# Bowtech Tomkat: Any Opinions



## lg_mouth (Jun 7, 2004)

I have a lead on a 2004 Bowtech Tomkat for a very reasonable price and was curious if anyone here shoots or has shot one and has any opinions? I am a crossbow guy but want to venture into compounds as well. Any help would be great. Thanks.

Lg_mouth


----------



## fish4wall (Apr 14, 2004)

my best buddy has one. he got it new and he likes it. its not as fast as my bowtech justice is but its fast.... the one thing i dont like about his bow is that it (lack of a better term) KICKS....he had a few pro shops look at it and the cams are timed right but it still kicks. now this year he did get a heavier stabilizer and that seems to work it out. it depends on the price...me i'm a big time bowtech guy and i love mine but...go with a single cam bow...
thats my 2 cents!!


----------



## lg_mouth (Jun 7, 2004)

It is a single cam, wouldn't be messing with it if it wasn't. I thought Tomkats were dual cam, but the pics he sent me show a single cam. 

Lg_mouth


----------



## fish4wall (Apr 14, 2004)

is that the one on craigslist? i saw that too...the one my buddy has is the dual cam system.


----------



## lg_mouth (Jun 7, 2004)

Could be, but this is over on Archerytalk.com. I sent him an email to make sure it is single. Could be that the 2004 models were single cam and the newer ones went to dual cam. Time will tell.

Lg_mouth


----------



## fish4wall (Apr 14, 2004)

good luck!! i know i LOVE MY BOWTECH!!!


----------



## lg_mouth (Jun 7, 2004)

The hardest part will be my wife parting with the $$!!!

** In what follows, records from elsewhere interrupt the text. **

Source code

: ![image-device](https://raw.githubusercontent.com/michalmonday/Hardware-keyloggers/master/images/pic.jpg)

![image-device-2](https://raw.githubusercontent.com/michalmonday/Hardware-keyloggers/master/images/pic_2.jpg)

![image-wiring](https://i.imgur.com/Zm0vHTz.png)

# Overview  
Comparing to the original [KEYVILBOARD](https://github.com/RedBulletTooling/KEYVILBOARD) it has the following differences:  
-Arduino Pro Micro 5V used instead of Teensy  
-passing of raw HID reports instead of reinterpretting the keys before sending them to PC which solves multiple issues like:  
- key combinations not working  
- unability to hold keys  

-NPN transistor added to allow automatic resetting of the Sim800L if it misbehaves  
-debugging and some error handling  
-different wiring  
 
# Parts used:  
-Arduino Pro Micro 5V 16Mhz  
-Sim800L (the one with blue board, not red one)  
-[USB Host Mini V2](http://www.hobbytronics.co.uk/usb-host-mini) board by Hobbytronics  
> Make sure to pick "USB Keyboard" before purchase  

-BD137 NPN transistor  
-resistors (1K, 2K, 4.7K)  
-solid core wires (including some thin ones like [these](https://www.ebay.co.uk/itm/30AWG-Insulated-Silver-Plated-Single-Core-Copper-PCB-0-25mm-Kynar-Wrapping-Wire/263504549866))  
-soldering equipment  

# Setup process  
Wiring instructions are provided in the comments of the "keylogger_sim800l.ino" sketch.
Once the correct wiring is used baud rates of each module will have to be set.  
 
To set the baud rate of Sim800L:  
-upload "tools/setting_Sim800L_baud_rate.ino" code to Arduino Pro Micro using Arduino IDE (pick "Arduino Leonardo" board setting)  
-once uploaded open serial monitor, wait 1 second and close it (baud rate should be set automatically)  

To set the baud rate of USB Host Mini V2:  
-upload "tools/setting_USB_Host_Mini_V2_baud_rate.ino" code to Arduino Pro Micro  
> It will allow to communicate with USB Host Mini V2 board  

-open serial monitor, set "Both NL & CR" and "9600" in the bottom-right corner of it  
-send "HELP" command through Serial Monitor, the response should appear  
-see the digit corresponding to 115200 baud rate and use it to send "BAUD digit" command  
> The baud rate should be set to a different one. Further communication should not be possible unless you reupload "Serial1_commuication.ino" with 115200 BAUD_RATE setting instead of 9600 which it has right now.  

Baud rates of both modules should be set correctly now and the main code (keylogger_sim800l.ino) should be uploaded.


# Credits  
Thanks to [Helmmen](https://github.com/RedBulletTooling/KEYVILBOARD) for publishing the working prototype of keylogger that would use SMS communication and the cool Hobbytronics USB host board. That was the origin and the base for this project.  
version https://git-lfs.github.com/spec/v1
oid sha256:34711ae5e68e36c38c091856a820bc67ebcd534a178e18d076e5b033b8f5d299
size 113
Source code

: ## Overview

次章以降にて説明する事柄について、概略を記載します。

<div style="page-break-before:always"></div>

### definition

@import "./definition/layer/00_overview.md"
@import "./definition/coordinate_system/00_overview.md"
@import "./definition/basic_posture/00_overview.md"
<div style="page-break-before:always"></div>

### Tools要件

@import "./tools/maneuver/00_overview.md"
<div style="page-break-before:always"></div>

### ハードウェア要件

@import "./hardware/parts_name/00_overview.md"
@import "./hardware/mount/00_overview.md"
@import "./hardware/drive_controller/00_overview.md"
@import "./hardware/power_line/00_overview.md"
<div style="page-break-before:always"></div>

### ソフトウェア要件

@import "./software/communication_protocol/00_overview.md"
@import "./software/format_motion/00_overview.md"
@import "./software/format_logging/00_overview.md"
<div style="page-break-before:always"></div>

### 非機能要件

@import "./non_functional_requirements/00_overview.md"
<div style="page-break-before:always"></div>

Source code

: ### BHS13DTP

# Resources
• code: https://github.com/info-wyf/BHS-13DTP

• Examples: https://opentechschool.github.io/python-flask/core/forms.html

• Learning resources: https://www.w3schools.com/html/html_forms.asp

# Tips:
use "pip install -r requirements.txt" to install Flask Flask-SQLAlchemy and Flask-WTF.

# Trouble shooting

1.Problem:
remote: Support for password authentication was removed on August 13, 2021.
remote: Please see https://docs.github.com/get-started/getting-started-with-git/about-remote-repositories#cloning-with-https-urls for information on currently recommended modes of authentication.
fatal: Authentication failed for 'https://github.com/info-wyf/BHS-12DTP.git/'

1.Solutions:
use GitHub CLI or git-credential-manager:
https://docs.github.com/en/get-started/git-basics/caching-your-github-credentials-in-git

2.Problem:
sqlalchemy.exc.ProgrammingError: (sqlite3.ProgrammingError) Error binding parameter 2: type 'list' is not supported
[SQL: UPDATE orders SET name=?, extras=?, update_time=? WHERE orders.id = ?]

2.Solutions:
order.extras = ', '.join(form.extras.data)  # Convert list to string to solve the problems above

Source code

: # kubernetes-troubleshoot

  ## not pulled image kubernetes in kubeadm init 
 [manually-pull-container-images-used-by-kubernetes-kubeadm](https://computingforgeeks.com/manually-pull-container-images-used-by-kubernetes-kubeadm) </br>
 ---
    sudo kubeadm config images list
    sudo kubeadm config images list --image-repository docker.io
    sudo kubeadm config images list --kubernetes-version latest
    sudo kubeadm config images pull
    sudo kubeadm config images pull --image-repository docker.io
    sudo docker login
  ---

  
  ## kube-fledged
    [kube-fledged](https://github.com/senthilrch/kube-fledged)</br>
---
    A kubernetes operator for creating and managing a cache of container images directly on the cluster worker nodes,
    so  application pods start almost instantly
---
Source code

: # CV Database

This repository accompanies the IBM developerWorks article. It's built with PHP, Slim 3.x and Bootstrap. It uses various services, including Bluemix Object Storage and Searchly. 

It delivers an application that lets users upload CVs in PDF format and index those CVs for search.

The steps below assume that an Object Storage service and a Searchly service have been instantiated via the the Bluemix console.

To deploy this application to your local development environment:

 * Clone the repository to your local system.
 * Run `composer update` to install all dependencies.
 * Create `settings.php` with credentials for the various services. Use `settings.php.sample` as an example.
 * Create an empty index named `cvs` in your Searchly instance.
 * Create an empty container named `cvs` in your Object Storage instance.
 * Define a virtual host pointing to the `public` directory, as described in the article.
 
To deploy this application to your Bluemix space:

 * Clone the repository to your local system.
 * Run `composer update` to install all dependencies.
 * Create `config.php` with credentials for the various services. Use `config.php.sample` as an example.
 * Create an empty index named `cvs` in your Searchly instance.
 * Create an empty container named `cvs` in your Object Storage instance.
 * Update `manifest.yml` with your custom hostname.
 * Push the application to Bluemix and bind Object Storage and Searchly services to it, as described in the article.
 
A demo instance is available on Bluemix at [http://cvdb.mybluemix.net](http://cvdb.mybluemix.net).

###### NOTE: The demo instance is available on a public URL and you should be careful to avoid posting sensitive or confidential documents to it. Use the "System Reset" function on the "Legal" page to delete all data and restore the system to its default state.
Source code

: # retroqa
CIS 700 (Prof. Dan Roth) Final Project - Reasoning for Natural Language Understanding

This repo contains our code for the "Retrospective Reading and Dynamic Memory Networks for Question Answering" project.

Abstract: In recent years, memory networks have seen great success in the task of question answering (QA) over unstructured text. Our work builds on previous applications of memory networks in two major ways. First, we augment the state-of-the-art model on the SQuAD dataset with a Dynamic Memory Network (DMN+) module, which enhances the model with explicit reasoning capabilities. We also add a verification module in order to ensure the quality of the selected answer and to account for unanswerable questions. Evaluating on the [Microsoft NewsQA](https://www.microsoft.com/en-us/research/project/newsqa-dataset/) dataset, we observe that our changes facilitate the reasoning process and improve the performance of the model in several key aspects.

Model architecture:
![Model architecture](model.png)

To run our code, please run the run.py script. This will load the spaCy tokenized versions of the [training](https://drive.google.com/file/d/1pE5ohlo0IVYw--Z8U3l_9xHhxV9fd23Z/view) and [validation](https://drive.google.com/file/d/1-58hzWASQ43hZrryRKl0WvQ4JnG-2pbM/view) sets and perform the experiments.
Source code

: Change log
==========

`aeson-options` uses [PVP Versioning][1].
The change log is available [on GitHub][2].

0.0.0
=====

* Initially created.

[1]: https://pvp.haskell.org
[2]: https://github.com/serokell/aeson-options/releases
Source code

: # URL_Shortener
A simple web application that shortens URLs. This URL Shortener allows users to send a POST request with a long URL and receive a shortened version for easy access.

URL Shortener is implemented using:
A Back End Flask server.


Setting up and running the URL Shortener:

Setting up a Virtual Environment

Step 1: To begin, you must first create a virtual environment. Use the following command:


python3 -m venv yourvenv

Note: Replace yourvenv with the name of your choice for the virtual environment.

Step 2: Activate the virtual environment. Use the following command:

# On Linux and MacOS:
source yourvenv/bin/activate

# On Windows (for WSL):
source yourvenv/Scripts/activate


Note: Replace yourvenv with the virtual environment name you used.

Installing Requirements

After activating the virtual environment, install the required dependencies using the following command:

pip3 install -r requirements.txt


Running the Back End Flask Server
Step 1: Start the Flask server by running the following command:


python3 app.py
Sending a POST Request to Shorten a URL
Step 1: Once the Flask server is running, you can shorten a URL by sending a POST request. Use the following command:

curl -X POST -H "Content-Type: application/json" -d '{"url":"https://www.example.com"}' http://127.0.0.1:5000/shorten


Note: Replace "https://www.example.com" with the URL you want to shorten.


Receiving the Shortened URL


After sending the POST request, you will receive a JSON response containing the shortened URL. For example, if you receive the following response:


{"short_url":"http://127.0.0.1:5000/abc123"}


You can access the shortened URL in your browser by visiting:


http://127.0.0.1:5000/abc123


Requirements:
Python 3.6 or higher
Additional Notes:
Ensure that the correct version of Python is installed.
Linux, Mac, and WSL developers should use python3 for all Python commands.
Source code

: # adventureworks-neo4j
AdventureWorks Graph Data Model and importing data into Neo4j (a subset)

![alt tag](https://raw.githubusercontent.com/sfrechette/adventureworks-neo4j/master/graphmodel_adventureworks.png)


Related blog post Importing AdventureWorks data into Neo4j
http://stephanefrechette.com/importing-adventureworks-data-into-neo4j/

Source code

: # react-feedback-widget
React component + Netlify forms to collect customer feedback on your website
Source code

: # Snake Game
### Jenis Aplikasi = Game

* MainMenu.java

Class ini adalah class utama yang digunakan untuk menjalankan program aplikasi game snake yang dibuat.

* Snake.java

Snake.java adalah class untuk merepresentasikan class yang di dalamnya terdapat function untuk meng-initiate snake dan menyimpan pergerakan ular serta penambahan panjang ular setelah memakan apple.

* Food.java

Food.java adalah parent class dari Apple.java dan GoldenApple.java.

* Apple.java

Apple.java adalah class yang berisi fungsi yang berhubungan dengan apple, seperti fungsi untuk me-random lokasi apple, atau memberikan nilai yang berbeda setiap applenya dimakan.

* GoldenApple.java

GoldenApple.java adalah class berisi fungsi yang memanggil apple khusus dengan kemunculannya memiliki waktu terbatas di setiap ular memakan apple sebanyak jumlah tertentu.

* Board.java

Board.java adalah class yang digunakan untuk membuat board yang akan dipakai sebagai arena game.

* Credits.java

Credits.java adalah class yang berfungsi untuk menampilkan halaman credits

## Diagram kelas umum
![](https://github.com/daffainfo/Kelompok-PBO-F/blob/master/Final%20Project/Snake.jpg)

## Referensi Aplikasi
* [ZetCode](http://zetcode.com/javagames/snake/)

By the way, 2004 Tomkats were single cam, the seller cleared that up for me.

Lg_mouth


----------



## fish4wall (Apr 14, 2004)

cool!!! good luck on the wife!!! roses...lots and lots of roses!!!


----------



## Bigun (Jun 20, 2006)

fish4wall said:


> cool!!! good luck on the wife!!! roses...lots and lots of roses!!!


 Nah get it, I have always believed it is easier to beg for forgivness, then to ask for permission. 

I liked the one I shot a few years ago, seemed like a good bow for a decent price.


----------



## dmgonfishin55 (Jan 8, 2009)

I've got one and I love it, this one is also a single cam, haven't had a single problem with it and I shoot it a lot! I would reccomend it if you can snag it for a decent price.


----------



## buckeyeguy (Aug 20, 2006)

I have a buddy who has one. I shot it and I thought it was okay. I didn't care for the grip very much, but again that was my take on it. One thing I did like about it was it had nearly zero creep. 

I have heard a lot of good things about Bowtechs and I know there are quite a few on here that have them.


----------